Bicultural Urbanite Luke
Degrees for Free!

Freie Universität Berlin
Freie Universität Berlin | © Luke Troynar

Since my living in Berlin was entirely unplanned, there were a great many things about German life I had no clue about until I found myself unwittingly putting down roots here. Coming from a subtropical island at the foot of the earth, I honestly gave little thought to Germany while growing up. Save for a disinterested teenager’s patchy retainment of the usual tenets of high school history, my knowledge of 'Deutschland' consisted of a hazy mirage of universal clichés and very few facts.

One German reality I was thrilled to learn all about was the beauty of the German university system. As it turned out, not only was I eligible to undertake a range of master’s degrees in Berlin taught entirely in English, apparently I could do so entirely for free. This was frugal music to my destitute ears. With late capitalism’s monetisation of education wreaking havoc on tertiary learning costs around most of the world—the going rate down under for donning the masterly cap and gown is currently around 20,000 to 37,000 Australian dollars—the chance to obtain a master’s degree and accumulate zero student debt while doing so was mind-boggling.

The grounds around Freie Universität Berlin. © Luke Troynar A degree for free?! Yes please. I probably would have considered enrolling to become a Master of Currywurst, had that been the only thing on offer. Thankfully, Freie Universität Berlin had some non-sausage-related programmes going, and accepted me as a budding Master of English Literature, Language, and Culture. I would say “and the rest is history”—and as of a few weeks ago that is finally true—but in truth, the chronicles of my Berlin scholarship have unravelled at a rather leisurely pace.

Taking ones time

Which brings me to another reality of Berlin life: Germans are more than happy to take their time with studying. And this meandering approach is infectious. Who can blame them, really, with such a scheme in place? When I say free tertiary education, I mean F-R-E-E. Public universities here don’t charge tuition fees and require just a few hundred euros per semester to cover administration costs (which includes heavily subsidised public transport and makes the whole deal even sweeter).

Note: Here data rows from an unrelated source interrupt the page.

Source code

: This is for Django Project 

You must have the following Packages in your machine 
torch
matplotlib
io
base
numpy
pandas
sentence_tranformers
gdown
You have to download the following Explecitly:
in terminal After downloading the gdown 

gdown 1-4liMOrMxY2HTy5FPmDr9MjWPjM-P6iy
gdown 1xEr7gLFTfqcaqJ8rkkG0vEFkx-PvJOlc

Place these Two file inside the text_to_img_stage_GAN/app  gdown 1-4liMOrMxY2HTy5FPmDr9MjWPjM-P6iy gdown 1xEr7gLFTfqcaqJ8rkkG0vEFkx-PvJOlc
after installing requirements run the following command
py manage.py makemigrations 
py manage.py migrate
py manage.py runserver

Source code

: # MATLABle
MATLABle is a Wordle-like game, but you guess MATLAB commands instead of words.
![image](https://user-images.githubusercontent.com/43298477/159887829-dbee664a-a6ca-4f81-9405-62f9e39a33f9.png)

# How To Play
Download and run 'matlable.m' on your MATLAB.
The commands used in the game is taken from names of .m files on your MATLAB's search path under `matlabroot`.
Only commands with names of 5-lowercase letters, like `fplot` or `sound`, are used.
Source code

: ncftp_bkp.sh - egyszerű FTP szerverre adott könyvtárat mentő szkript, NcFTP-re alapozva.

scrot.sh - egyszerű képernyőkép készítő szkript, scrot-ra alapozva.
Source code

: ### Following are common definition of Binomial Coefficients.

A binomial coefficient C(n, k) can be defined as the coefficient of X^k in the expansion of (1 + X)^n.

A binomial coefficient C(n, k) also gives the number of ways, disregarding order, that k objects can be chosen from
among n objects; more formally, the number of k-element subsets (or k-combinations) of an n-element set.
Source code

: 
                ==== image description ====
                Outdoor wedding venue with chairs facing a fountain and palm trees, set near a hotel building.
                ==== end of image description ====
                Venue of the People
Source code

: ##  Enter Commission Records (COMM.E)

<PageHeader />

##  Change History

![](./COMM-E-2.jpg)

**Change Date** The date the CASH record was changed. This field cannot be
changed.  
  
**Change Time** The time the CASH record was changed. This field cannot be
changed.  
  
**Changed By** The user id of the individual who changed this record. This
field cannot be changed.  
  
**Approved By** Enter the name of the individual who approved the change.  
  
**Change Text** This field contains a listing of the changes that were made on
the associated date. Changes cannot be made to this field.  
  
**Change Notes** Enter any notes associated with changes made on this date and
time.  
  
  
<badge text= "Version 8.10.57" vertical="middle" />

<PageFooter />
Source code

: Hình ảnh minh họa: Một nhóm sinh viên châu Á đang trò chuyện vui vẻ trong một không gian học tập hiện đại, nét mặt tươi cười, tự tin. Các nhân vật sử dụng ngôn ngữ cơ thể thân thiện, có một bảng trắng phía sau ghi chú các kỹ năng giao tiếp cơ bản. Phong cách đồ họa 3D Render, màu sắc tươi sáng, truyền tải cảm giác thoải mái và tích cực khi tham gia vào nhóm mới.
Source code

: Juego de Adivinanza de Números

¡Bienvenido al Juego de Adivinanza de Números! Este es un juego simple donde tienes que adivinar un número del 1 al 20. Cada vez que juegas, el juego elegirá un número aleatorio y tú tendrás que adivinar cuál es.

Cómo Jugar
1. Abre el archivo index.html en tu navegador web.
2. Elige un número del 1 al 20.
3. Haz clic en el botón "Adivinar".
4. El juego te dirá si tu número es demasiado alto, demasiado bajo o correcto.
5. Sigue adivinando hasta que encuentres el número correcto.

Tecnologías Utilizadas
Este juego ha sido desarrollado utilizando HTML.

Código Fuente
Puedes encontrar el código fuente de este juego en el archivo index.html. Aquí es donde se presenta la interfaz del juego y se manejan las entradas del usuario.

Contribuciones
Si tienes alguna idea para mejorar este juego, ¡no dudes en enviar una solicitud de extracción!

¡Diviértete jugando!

What’s more, the quality of instruction here is typically very high and well regarded internationally.
 
Throw in cheap health insurance, a bunch of other life admin bonuses, and the fact that programmes like mine tend to be rather lax with due dates, and you end up with a whole lot of languorous grazing over Deutschland’s breezy pedagogic pastures. It’s also worth noting the German welfare system is a particularly nurturing one when it comes to all those knowledgeable grazers who have trouble finding the perfect job in which to implement all their newfound knowledge. This potentially provides another buffer between student life and the workforce proper, and consequently more time to consider further education, some new artistic venture, or some impromptu travel.

The Master-thesis has been submitted. The Master-thesis has been submitted. | © Luke Troynar Having lived only in Berlin and nowhere else in Germany, I took it upon myself to check with an old Melbourne friend who’s been living in Leipzig if this is truly a German phenomenon and not Berlin-specific. Since her response was both vehement and encapsulating, I feel inclined to quote her verbatim: “In the whole seven to eight years that I've been here, my German friends were always studying…” We had a little cyber chuckle about this over Facebook before she went on to expound: “I think people study, don't find the perfect job, go back and study again, get the dole, study again and so on.”
 
This certainly sounded familiar to me, which prompted me to stop laughing and start considering which point of this cycle I’m currently at myself—how I can get out if it, and if I even really want to. All the devoted full-timers out there with their cushy corporate salaries and their upward mobility may well scoff at the hokey image of the ‘Eternal Student of Life’; but in reality there’s actually something to be said for a system that affords such genuine consideration of how one really wants to spend one’s finite time on this earth. It’s not to be taken for granted.